[Rendered images with source text]
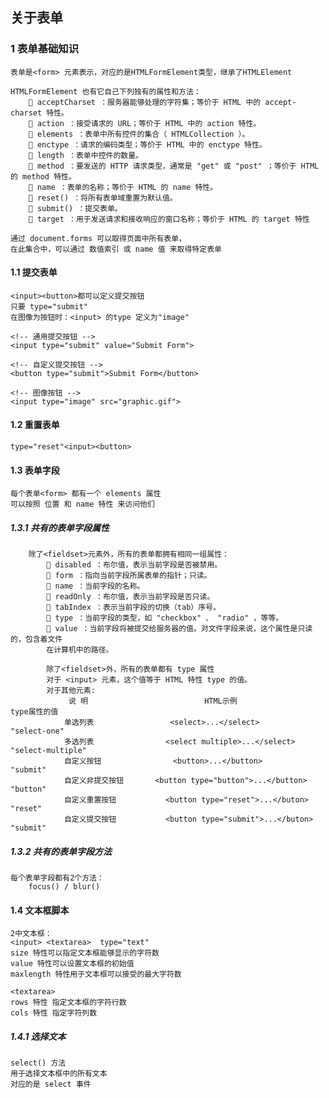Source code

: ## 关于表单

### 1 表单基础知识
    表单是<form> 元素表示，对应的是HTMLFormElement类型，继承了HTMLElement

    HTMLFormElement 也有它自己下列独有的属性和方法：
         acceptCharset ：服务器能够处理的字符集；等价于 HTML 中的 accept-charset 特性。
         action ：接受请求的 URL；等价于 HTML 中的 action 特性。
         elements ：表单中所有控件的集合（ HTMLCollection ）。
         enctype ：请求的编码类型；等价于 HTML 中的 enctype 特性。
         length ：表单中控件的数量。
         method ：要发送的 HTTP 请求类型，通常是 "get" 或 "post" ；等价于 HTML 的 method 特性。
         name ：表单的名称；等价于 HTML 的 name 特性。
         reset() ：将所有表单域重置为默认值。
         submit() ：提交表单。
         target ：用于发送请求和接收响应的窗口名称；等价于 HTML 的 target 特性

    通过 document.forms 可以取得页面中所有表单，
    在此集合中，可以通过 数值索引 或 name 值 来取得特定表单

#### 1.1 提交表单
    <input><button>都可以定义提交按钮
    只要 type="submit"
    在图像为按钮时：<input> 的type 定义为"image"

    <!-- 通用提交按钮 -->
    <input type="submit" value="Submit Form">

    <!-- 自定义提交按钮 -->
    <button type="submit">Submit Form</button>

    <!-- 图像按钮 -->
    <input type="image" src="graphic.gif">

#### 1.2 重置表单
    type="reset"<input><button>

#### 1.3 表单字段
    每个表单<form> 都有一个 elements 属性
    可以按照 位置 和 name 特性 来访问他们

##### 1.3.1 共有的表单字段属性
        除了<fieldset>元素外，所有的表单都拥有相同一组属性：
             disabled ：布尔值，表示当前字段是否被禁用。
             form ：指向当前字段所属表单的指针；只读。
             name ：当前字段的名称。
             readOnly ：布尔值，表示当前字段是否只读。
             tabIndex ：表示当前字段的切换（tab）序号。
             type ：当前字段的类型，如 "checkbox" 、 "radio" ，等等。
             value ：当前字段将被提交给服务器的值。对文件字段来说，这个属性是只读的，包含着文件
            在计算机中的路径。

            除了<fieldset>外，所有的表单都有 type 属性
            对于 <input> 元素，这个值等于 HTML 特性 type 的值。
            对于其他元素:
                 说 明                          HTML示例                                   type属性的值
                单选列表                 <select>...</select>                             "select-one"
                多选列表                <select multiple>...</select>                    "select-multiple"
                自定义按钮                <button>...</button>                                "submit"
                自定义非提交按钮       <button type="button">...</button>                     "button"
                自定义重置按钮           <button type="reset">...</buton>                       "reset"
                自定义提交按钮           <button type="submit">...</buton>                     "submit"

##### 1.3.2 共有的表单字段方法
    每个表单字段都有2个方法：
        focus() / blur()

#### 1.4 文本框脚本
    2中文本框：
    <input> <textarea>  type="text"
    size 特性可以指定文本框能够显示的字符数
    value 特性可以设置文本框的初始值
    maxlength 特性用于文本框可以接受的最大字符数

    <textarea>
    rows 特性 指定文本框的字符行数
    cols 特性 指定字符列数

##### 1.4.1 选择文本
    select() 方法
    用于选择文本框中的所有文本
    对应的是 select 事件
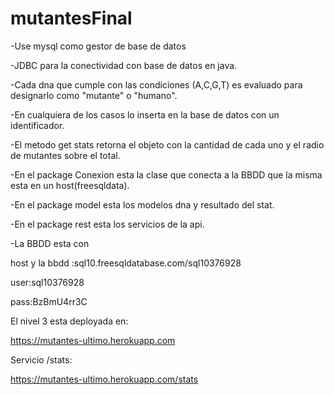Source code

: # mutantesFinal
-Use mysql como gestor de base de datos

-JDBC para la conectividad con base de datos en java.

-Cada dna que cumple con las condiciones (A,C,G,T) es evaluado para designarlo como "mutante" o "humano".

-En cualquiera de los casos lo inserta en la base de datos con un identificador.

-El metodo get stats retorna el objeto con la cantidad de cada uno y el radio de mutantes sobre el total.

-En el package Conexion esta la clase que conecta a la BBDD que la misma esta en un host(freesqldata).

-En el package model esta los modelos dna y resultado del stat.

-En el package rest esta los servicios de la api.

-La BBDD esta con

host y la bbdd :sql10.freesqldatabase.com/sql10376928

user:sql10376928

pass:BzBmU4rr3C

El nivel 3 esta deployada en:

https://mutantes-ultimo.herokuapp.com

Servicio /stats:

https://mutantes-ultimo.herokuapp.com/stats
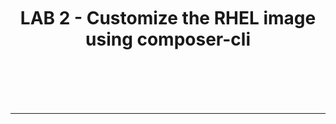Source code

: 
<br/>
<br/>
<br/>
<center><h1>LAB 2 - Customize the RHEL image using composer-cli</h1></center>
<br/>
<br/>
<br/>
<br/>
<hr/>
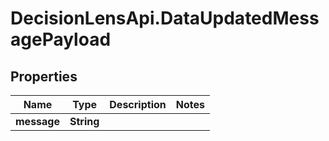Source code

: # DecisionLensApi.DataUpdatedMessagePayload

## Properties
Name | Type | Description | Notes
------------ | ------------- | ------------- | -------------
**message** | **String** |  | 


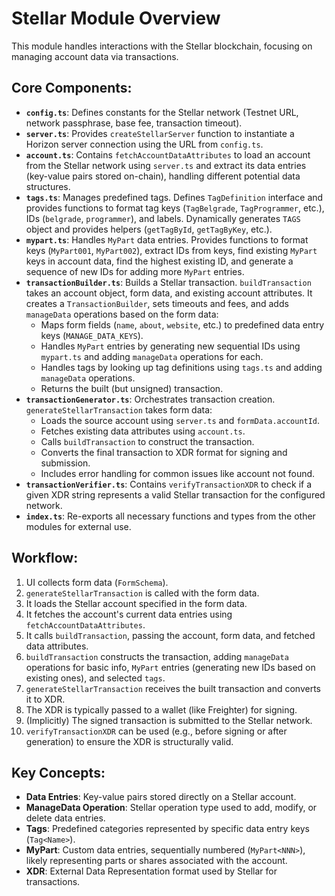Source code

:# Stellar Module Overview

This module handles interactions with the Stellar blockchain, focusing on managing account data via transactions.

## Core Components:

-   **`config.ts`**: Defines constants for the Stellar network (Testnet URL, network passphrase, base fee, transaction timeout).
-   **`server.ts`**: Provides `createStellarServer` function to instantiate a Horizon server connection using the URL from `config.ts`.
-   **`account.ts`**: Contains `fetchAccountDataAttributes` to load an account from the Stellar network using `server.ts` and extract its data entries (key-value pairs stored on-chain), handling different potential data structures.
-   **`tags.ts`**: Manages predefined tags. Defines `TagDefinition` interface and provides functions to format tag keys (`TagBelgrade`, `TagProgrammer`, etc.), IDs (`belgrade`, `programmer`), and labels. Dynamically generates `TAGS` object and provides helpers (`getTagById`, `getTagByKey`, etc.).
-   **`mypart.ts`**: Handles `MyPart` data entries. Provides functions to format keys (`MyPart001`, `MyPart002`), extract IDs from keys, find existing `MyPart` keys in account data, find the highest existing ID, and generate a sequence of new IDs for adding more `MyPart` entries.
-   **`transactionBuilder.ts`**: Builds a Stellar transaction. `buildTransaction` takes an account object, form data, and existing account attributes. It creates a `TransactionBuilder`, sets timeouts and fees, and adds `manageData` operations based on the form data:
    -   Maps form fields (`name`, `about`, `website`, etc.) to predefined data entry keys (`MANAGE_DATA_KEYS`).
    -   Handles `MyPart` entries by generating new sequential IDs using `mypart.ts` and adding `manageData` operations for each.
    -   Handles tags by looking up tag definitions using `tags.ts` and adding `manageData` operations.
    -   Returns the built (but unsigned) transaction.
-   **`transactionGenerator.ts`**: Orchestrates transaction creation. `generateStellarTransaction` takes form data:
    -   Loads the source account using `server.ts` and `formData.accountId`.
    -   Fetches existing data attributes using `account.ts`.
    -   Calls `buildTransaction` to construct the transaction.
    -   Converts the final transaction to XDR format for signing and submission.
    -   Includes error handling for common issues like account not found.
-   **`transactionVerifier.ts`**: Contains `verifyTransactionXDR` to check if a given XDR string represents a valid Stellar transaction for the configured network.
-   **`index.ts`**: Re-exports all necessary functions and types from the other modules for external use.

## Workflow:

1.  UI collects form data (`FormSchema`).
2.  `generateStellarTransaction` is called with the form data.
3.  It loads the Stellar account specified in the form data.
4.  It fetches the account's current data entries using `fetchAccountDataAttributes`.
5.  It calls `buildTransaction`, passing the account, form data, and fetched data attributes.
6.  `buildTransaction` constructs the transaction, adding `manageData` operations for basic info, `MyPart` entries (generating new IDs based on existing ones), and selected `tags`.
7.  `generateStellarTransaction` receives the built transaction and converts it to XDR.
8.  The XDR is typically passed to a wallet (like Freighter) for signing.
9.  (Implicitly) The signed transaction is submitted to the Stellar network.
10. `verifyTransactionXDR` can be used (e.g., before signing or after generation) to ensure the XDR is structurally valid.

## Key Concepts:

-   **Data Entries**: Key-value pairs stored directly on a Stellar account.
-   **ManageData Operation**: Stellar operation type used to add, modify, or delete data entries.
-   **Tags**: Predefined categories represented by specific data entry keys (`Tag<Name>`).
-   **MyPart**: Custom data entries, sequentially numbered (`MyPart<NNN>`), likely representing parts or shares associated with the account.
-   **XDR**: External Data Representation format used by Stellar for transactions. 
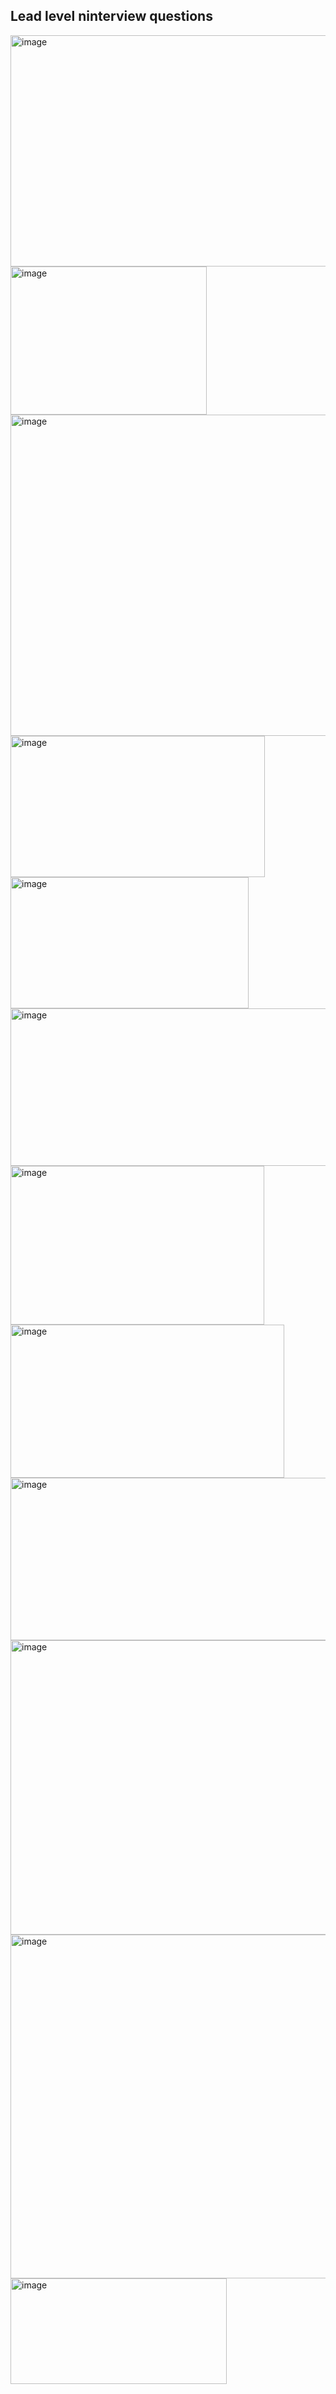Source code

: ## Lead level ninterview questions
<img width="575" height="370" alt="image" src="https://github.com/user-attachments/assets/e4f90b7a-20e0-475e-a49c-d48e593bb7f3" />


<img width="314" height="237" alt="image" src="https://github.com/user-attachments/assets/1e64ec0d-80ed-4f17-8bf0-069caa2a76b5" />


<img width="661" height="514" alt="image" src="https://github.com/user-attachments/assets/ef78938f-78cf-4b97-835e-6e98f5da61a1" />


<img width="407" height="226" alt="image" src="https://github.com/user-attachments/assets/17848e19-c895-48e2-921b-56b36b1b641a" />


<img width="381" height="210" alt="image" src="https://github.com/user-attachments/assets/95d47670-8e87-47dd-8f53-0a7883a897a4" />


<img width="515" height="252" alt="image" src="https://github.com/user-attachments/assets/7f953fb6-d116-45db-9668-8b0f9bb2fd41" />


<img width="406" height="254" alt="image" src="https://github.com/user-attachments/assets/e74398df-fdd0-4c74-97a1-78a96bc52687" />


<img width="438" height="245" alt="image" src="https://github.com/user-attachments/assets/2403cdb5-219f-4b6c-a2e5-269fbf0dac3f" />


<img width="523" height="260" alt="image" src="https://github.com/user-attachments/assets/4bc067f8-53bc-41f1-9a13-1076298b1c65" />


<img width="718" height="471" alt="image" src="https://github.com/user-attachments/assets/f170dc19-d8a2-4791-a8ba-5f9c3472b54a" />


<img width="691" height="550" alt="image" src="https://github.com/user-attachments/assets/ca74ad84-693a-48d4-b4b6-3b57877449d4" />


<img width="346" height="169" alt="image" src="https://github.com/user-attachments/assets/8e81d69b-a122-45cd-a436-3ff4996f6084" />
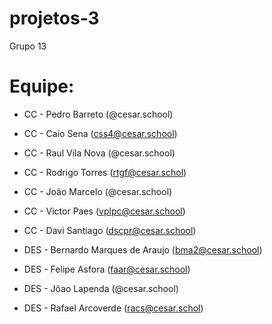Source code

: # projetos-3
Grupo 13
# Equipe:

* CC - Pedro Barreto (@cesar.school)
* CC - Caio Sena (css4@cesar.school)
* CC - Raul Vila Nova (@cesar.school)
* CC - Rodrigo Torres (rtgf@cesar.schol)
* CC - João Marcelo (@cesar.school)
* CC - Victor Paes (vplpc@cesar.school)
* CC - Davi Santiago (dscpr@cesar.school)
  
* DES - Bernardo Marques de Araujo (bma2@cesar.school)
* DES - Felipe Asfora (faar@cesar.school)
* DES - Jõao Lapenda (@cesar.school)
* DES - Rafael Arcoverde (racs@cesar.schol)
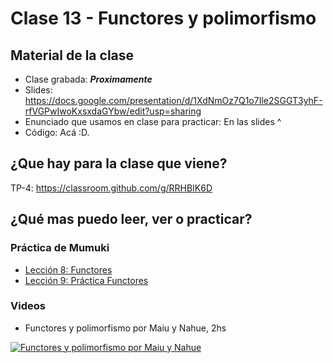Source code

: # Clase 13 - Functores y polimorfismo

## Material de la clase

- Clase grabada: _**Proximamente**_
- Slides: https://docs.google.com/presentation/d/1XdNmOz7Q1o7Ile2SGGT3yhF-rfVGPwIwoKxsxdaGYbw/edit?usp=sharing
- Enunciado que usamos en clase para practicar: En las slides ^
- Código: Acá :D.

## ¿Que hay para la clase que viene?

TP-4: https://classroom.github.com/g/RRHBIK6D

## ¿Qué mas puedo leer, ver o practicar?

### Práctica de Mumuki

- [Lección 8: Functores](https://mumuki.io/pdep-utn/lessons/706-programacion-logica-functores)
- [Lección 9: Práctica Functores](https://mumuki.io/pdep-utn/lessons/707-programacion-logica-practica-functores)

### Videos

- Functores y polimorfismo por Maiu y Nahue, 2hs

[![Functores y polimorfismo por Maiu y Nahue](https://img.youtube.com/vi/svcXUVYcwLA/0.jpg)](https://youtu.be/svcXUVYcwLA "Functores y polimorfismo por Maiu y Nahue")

Problem to solve — Each line from the one containing "## ¿Qué mas puedo leer, ver o practicar?" through the final line of the records must be repeated exactly, with no line added or dropped.

Exercise response —
## ¿Qué mas puedo leer, ver o practicar?

### Práctica de Mumuki

- [Lección 8: Functores](https://mumuki.io/pdep-utn/lessons/706-programacion-logica-functores)
- [Lección 9: Práctica Functores](https://mumuki.io/pdep-utn/lessons/707-programacion-logica-practica-functores)

### Videos

- Functores y polimorfismo por Maiu y Nahue, 2hs

[![Functores y polimorfismo por Maiu y Nahue](https://img.youtube.com/vi/svcXUVYcwLA/0.jpg)](https://youtu.be/svcXUVYcwLA "Functores y polimorfismo por Maiu y Nahue")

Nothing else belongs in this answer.